The following is a copy of the ✅ answer. This time we are using async/await for clean syntax. This approach also offers a base64 encoded digest.

  • secret is the secret key that will be used to sign the body.
  • body is the string-to-sign.
  • enc is a text encoder that converts the UTF-8 to JavaScript byte arrays.
  • algorithm is a JS object which is used to identify the signature methods.
  • key is a CryptoKey.
  • signature is the byte array hash.
  • digest is the base64 encoded signature.

The JavaScript code follows:

(async ()=>{ 'use strict'; let secret = "sec-demo"; // the secret key let enc = new TextEncoder("utf-8"); let body = "GET\npub-demo\n/v2/auth/grant/sub-key/sub-demo\nauth=myAuthKey&g=1&target-uuid=user-1&timestamp=1595619509&ttl=300"; let algorithm = { name: "HMAC", hash: "SHA-256" }; let key = await crypto.subtle.importKey("raw", enc.encode(secret), algorithm, false, ["sign", "verify"]); let signature = await crypto.subtle.sign(algorithm.name, key, enc.encode(body)); let digest = btoa(String.fromCharCode(...new Uint8Array(signature))); console.log(digest); })();

The original answer on this page was helpful in a debugging effort earlier today. We're using it to help identify a bug in our documentation for creating signatures for granting access tokens to use APIs with read/write permissions.

Comments

8

Somehow @StephenBlum's answer doesn't work for me.

I rewrite @StepanSnigirev' answer as async below instead.

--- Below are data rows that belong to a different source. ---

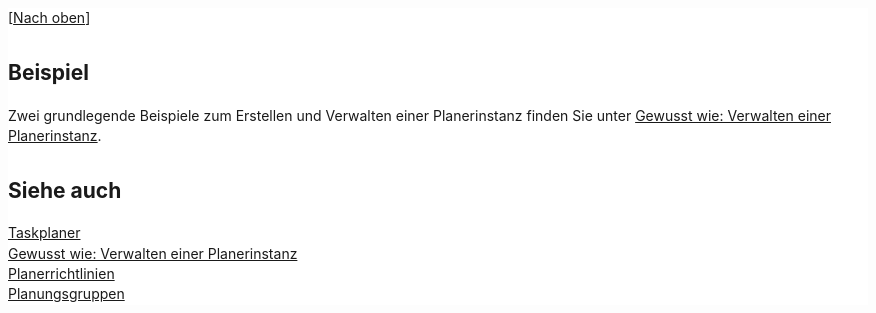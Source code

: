 \[[Nach oben](#top)\]  
  
##  <a name="example"></a> Beispiel  
 Zwei grundlegende Beispiele zum Erstellen und Verwalten einer Planerinstanz finden Sie unter [Gewusst wie: Verwalten einer Planerinstanz](../../parallel/concrt/how-to-manage-a-scheduler-instance.md).  
  
## Siehe auch  
 [Taskplaner](../../parallel/concrt/task-scheduler-concurrency-runtime.md)   
 [Gewusst wie: Verwalten einer Planerinstanz](../../parallel/concrt/how-to-manage-a-scheduler-instance.md)   
 [Planerrichtlinien](../../parallel/concrt/scheduler-policies.md)   
 [Planungsgruppen](../../parallel/concrt/schedule-groups.md)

"use strict"; (async () => { const secret = "mysecretkey"; const enc = new TextEncoder(); const body = "myawesomedata"; const algorithm = { name: "HMAC", hash: "SHA-512" }; const key = await crypto.subtle.importKey( "raw", enc.encode(secret), algorithm, false, ["sign", "verify"] ); const signature = await crypto.subtle.sign( algorithm.name, key, enc.encode(body) ); // convert buffer to byte array const hashArray = Array.from(new Uint8Array(signature)); // convert bytes to hex string const digest = hashArray .map((b) => b.toString(16).padStart(2, "0")) .join(""); console.log(digest); })();

Note: We cannot use new Uint8Array(arrayBuffer).map(...). Although Uint8Array implements the ArrayLike interface, its map method will return another Uint8Array which cannot contain strings (hex octets in our case), hence the Array.from hack

Reference: https://developer.mozilla.org/en-US/docs/Web/JavaScript/Reference/Global_Objects/Uint8Array#instance_properties

6 Comments

Good example for a proper async version with hex output. A few notes though: Don't use Array.from on a new Uint8Array, you're making an array of an array... And then instead of .map(...).join(""), please use reduce instead, that's what it's for.
The point of not needing Array.from is because Uint8Array already makes an array (I double-checked in console). You can directly .reduce it, no need to transform. The reason I suggested .reduce is a reduction in loops, as you can immediately reduce the array to the final input and make your already beautiful solution pretty much perfect.
@Windgazer Oh I miss my point. We cannot use new Uint8Array(arrayBuffer).map(...). Although Uint8Array implements the ArrayLike interface, its map method will return another Uint8Array which cannot contain strings (hex octets in our case), hence the Array.from hack. Same applied to reduce(), I believe. Reference: stackoverflow.com/questions/40031688/…
Weird, by all official documentation (as well as lightly testing) the result of new Uint8Array(arrayBuffer) should be an array, the result even has map and reduce, but somehow calling them does not actually do anything. I stand corrected and confused. Usually array-like objects only are alike in that they have numeric keys, not the rest of the Array interface. edit Should've read the MDN entry first, the quirks come from it being a TypedArray instead.
Stephen's answer returns a Base64 representation of the buffer, you return a hex string, that's the only difference I can see. By the way, the lambda can be passed to the Array.from function: Array.from(new Uint8Array(signature), b => b.toString(16).padStart(2, '0')).join('').